Plant water relations

Soil conditions and precipitation limit the amount of water plants use from the soil which subsequently limits the carbon dioxide that plants take in for photosynthesis. I study how much water plants use and ask questions about why they use a particular amount of water at that point in time.

In a boreal forest near where trees stop growing in the Russian Arctic, I found that the only tree species, larch, can quickly show signs of water stress under slight increases in atmospheric dryness. Most water held in the soil is not available for larch to use due to cold soils from underlying permafrost. High density larch forests that regenerate after severe wildfire use more water than low density forests that regenerate from less severe fires. However, water use in the high density forests responds negatively to increases in air temperature and relies on wetter conditions for longer periods in the past. My research shows that increasing fire severity concurrent with increasing air temperature under climate change may ultimately mean lower plant water use and carbon dioxide intake in these larch forests.

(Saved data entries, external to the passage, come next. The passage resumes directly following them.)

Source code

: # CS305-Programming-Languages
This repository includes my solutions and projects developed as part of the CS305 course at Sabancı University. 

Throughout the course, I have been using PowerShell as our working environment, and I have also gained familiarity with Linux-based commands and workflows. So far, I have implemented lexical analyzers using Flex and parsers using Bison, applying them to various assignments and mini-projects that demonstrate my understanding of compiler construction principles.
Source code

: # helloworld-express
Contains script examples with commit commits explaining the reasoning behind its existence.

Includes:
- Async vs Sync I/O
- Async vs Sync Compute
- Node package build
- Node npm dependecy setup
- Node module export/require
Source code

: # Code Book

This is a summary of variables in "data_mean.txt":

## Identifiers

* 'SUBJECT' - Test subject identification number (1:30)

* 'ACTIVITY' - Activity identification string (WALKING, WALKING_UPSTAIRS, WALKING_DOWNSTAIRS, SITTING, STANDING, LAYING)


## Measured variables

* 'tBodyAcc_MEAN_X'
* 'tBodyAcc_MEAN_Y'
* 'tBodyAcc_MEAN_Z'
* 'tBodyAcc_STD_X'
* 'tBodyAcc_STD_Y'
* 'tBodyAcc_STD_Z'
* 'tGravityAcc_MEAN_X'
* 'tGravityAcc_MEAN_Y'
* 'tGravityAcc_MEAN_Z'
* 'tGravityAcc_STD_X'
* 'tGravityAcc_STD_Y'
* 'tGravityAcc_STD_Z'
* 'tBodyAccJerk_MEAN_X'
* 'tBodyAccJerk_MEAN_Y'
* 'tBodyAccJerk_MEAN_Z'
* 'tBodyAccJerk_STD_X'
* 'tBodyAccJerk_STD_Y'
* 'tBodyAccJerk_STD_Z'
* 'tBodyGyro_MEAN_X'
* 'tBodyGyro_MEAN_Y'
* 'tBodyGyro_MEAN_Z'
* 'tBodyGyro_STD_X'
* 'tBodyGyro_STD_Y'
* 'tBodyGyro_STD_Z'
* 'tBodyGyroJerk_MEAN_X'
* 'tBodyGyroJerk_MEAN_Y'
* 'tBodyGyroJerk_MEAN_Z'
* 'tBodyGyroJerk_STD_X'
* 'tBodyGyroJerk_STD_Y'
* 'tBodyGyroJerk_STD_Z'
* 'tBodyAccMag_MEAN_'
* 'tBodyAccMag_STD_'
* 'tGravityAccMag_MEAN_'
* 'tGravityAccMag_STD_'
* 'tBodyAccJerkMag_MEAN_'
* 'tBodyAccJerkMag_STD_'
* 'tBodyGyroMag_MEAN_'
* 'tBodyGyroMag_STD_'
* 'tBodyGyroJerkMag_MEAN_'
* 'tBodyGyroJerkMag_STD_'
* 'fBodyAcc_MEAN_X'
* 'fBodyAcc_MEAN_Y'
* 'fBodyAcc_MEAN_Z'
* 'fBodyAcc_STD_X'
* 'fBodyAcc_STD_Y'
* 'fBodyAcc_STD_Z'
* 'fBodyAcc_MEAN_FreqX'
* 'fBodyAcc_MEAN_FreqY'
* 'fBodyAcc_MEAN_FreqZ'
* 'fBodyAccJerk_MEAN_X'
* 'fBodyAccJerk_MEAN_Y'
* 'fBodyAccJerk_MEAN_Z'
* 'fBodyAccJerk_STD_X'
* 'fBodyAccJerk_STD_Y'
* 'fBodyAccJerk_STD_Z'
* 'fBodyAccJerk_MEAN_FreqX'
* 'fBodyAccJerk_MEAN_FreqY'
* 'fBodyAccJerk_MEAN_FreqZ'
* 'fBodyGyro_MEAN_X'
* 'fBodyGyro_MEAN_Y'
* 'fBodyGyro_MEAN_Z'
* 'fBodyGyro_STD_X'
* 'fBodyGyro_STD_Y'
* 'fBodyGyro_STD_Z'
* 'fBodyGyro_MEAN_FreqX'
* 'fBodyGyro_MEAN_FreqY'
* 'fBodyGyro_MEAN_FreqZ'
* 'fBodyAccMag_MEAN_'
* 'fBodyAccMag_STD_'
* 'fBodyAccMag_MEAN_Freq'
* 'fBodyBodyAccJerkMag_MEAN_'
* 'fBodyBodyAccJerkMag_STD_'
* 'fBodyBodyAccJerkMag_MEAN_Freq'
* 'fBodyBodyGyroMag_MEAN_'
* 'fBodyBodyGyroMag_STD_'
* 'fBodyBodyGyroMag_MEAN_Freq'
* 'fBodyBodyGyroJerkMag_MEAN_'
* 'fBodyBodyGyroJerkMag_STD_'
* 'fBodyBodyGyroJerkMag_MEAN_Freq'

In the Sonoran Desert, I found that a common shrub, creosotebush, used less water in the presence of neighboring plants. Competition dominated the influence of neighbors on creosotebush plant water use, even with trees that are thought to be facilitative to other plants. Creosotebush had altered active root distributions and the stomatal controls on transpiration that depended on the functional type of the neighboring species.

Plant-climate interactions

Plants can alter the environment around them (microclimate), and these changes may affect plant water use as well as overall meteorological conditions in an ecosystem. I quantify patterns between plant characteristics and the key meteorological variables to understand the plant-climate interactions.

Plants can influence soil temperature through multiple mechanisms such as canopy shading, changing the distribution of snow across the ecosystem, and the movement of heat throughout the soil via influences on soil moisture. I synthesized data from 235 sites across the Arctic and sub-Arctic to better quantify the impacts of vegetation on soil temperature. I found that canopy stature had the greatest impact on soil temperature, and the insulating effect of vegetation canopies has the greatest influence on average soil temperature conditions. My findings also indicate that vegetation change occurring in tundra regions (tree-line and tall-shrub) may amplify soil warming under global climate change. Soil temperature is a key influence on permafrost stability and carbon cycling in the Arctic.

High latitude snow cover is an important driver in global climate as a result of the decreased absorption of shortwave radiation at the ground surface. Trees influence spring snowmelt timing through the enhancement of longwave radiation at the snow surface as a result of dark trunks and stems. I paired remotely sensed snow water equivalent and vegetation data, I found that canopy cover plays a significant role in melt timing in boreal forests. The northerly advance of treelines under global climate change may exacerbate air temperature increases due to altered snow melt dynamics.

Quantitative ecology

My research relies on a range of data types from measurements on individual leaves to global remotely sensed observations of climate and vegetation. Working with variable and often large spatial and temporal datasets motivated me to think about data beyond a means to building scientific theory. I am interested in data management, analysis, and life cycles with an emphasis on accessibility and reproducibility in science. As I adapt emerging technologies to my research, such as with drones, I am interested in creating workflows and protocols that emphasize tractability and transparency in data collection.

 I apply a quantitative approach to answering questions that uses statistical models to represent ecosystem phenomena, typically in a Bayesian framework. These models can unite diverse datasets to quantify latent ecosystem processes and uncertainty associated with measurements and natural variability. I also adapt computing tools and high performance computing techniques to my large data analyses.

Drones in ecology

Transpiration, plant characteristics, and soil conditions vary throughout space in ecosystems and may have very different values over meter scales. Understanding this variability can help elucidate plant-soil interactions, and it can also make a difference when we try to estimate how much plants transpire or rain infiltrates into the soil. Drones are providing tools for rapidly quantifying spatial variability in vegetation. Iā€™m working with sensors such as thermal cameras to better understand spatial variability in plant water use. Since these tools are rapidly emerging, much of my research has focused on developing workflows and evaluating sources of error.